No Income Verification
Loans are available to borrowers who would rather not provide tax returns, or pay stubs. Income is accepted as stated on your application. Only your position and length of employment are verified. Rates for these programs are often equivalent to loans where income is fully documented. Financing for up to 95% of the appraised value is available.
NINA – No Income No Asset
These are often confused with No Income Verification loans. NINA loans require neither proof of income nor assets. In fact, borrowers aren’t required to state or document any information regarding income or assets. These loans are usually best suited to clients who have 30% - 40% equity in their property.
Rates for NINA loans may be higher than fully documented loans especially if equity is less than 35% of the appraised value. Since no income is stated on the application, debt-to-income ratios are not calculated, allowing borrowers to by-pass traditional lending guidelines in order to qualify for a mortgage.
Many people have been able to take advantage of the benefits of home ownership with the emergence of this financing option. 100% financing is currently available for properties with an appraised value of up to $875,000. Expect to pay rates slightly higher than those available for loans where equity is 10% or more of the appraised value.
Less Than Perfect Credit
Loans are available that offer the potential for re-establishing your credit if you pay your mortgage on time. When used for debt consolidation you may be able to reduce your monthly payments. These sub-prime loans may have less favorable rates and terms and frequently include a pre-payment penalty.
If you are not satisfied with this type of financing, we can map out a strategy for your credit and finances that may allow you to position yourself to qualify for an A-rated credit loan in the future.
Adjustable rate loans are available that allow you to customize home financing to match your specific circumstances. Loans are available with initial rates that are fixed anywhere from 1 month to 10 years. These loans may offer the ability to lower your monthly payment or help you qualify for a more expensive home. After your initial consultation you’ll be provided with the information necessary to determine if one of these loans is right for you.
Home Equity Lines of Credit
These loans allow you to write checks against the equity in your home. You pay interest only on the outstanding balance which means your payments decrease as you pay down the principal. You decide when to access your equity.

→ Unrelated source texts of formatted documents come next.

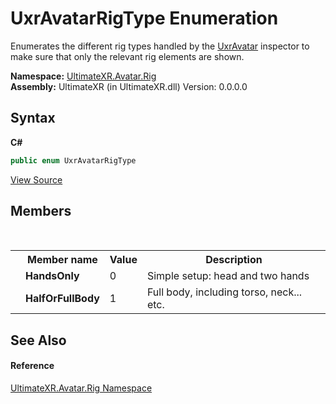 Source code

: # UxrAvatarRigType Enumeration
 

Enumerates the different rig types handled by the <a href="T_UltimateXR_Avatar_UxrAvatar">UxrAvatar</a> inspector to make sure that only the relevant rig elements are shown.

**Namespace:**&nbsp;<a href="N_UltimateXR_Avatar_Rig">UltimateXR.Avatar.Rig</a><br />**Assembly:**&nbsp;UltimateXR (in UltimateXR.dll) Version: 0.0.0.0

## Syntax

**C#**<br />
``` C#
public enum UxrAvatarRigType
```

<a href="UltimateXR/Scripts/Avatar/Rig/UxrAvatarRigType.cs" rel="noopener noreferrer" title="View the source code">View Source</a><br />

## Members
&nbsp;<table><tr><th></th><th>Member name</th><th>Value</th><th>Description</th></tr><tr><td /><td target="F:UltimateXR.Avatar.Rig.UxrAvatarRigType.HandsOnly">**HandsOnly**</td><td>0</td><td>Simple setup: head and two hands</td></tr><tr><td /><td target="F:UltimateXR.Avatar.Rig.UxrAvatarRigType.HalfOrFullBody">**HalfOrFullBody**</td><td>1</td><td>Full body, including torso, neck... etc.</td></tr></table>

## See Also


#### Reference
<a href="N_UltimateXR_Avatar_Rig">UltimateXR.Avatar.Rig Namespace</a><br />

The interest rate is variable and may have a very high cap not unlike a credit card. These loans can provide a ready source of cash and the interest may be tax deductible. Under certain circumstances an equity line may interfere with your ability to refinance your first mortgage.
Home Equity Fixed Loans
As with a first mortgage, you must take the full amount of the loan when you close. Payments are fixed and do not decrease as you pay down your balance. Interest rates are higher than 1st mortgage rates. The interest may be tax deductible. Under certain circumstances an equity loan may interfere with your ability to refinance your first mortgage.